_Task prompt_.
Report every line of the records below that includes the string "travel".

━━━

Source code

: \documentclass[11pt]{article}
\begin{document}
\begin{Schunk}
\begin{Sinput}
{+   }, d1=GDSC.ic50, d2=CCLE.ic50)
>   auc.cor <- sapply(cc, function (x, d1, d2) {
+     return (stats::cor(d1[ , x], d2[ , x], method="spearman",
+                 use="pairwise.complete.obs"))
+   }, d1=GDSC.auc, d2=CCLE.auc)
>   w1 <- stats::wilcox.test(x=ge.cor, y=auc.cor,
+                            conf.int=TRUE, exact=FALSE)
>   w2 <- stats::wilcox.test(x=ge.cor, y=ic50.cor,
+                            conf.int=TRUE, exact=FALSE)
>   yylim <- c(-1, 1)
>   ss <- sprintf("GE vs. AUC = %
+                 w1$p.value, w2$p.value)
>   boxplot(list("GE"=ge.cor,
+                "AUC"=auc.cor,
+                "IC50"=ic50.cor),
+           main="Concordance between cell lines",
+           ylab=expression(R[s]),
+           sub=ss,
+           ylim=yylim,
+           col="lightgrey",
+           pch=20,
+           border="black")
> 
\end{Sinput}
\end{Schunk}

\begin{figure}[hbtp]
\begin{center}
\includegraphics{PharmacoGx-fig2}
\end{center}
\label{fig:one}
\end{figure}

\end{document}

━━━

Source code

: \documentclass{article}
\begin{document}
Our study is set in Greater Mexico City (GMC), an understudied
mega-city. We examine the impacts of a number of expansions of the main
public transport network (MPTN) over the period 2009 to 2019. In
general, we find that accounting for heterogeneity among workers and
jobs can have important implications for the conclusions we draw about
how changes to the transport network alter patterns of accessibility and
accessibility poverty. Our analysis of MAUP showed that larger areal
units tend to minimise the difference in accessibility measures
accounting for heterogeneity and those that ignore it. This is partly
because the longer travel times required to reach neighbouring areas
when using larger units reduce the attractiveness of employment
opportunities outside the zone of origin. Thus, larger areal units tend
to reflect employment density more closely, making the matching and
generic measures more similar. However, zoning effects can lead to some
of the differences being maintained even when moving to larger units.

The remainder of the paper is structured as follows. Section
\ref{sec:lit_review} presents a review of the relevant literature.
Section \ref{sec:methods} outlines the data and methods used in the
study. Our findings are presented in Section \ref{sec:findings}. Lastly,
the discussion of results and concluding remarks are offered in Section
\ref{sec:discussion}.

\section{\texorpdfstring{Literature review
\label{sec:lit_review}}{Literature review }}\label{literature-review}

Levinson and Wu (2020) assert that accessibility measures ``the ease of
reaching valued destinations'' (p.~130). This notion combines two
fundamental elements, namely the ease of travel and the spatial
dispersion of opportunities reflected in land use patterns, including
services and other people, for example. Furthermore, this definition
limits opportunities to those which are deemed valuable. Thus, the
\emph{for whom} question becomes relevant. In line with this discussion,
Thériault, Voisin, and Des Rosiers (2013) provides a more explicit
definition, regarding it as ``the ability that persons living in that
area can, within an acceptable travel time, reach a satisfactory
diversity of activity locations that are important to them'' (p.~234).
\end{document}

━━━

_Solution to the exercise_.
because the longer travel times required to reach neighbouring areas
fundamental elements, namely the ease of travel and the spatial
area can, within an acceptable travel time, reach a satisfactory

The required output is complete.